University bursar forced to handover house sale cash
The former bursar of a Durham university college who stole nearly half a million pounds from its bank account has been forced to handover cash from the sale of her home as compensation.
Christine Starkey, 60, used her position at St Chad's College to transfer funds to her own account over a five year period between 2002 and 2007.
She admitted stealing £488,281 and is currently serving a three year prison term.
The Crown Prosecution Service has now successfully applied for the profit from the sale of her home in Eaglescliffe, Teesside, to be seized. The money, totalling £179,462, is currently being held by Starkey's solicitor and will be given to the college to help compensate it for the financial loss.
Steven Orange, Crown Advocate for CPS Durham said: "At an early stage in this case, a financial investigator was drafted in to carefully examine the bank accounts of both the college and Starkey. His work was crucial in identifying the true scale of the theft as Starkey herself was initially un-cooperative.

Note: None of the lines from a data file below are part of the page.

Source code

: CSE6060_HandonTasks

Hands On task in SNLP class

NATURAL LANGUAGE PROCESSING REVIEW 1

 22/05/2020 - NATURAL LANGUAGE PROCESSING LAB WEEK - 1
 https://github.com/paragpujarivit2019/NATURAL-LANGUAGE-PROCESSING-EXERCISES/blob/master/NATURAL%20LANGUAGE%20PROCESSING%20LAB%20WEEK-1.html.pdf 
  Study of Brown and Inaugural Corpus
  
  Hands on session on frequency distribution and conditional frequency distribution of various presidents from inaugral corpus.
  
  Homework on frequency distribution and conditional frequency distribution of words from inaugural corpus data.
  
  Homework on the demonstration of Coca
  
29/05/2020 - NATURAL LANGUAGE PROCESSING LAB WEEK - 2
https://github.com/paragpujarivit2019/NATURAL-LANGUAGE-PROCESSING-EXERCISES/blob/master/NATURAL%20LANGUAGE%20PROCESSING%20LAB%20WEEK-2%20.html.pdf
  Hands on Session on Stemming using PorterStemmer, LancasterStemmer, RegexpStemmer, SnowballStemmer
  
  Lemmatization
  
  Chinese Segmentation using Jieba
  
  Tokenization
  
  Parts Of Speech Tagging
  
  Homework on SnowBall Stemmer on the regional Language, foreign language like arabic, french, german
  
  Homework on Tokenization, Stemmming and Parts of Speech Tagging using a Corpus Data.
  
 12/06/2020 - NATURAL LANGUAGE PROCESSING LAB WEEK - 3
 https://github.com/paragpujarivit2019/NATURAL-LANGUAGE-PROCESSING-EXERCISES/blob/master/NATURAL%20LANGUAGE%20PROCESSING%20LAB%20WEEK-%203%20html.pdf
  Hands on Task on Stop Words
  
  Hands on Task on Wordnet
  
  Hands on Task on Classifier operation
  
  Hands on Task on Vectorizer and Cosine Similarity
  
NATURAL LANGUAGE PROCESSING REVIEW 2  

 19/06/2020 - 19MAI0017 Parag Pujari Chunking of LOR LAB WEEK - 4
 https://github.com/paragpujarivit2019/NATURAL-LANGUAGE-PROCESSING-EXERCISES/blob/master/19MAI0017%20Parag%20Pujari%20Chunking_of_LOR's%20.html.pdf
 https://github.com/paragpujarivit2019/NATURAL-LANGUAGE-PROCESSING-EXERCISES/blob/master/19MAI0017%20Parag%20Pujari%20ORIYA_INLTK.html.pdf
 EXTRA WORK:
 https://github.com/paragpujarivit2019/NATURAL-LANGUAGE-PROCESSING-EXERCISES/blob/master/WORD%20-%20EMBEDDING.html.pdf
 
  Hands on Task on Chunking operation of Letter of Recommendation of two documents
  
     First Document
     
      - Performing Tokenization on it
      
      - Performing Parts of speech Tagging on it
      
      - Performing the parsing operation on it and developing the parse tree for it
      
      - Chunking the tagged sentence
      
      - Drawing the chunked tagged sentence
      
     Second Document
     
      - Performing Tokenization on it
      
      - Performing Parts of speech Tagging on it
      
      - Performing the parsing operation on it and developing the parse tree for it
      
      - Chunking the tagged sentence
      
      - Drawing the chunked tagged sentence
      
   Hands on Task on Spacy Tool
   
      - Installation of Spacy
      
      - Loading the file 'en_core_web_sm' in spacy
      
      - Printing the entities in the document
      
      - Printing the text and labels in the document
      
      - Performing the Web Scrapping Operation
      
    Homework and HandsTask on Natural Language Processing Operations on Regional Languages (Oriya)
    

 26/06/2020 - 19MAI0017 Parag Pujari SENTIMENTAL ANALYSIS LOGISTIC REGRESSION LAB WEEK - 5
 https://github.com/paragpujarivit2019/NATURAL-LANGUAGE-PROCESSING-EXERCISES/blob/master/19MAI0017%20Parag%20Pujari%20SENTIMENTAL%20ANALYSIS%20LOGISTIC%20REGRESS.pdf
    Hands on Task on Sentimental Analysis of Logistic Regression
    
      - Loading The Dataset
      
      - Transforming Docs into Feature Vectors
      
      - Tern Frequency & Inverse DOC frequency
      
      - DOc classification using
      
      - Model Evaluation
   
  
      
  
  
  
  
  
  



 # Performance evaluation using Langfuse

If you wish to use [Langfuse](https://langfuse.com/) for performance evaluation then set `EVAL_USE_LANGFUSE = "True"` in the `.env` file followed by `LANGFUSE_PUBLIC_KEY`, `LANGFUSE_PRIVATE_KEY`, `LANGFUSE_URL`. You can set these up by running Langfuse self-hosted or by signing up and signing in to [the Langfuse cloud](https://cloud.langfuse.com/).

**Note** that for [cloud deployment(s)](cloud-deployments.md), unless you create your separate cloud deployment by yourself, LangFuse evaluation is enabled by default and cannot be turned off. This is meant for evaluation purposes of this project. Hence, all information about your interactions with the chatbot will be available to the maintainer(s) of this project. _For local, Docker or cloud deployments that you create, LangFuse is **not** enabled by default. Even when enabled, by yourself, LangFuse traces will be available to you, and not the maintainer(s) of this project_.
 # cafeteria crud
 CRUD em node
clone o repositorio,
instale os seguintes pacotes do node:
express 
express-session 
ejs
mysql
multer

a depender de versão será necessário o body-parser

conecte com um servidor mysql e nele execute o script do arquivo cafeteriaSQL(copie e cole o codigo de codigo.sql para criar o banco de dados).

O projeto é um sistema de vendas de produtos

"We discovered that Starkey was in the process of selling her house at a time when the property market was strong, so the CPS asked for the profit from that sale, which is currently being held by Starkey's solicitor, to be frozen. We've now successfully applied for that money to be confiscated and handed over to the college.
"Starkey was trusted to watch over the college's bank account, instead she used her position to plunder it. St Chad's College is a registered charity and this gross breach of trust could so easily have threatened its long-term survival. The profit from the sale of her home may not reimburse St Chad's for all that it lost, but its at least some compensation for a theft that caused the college serious financial concerns."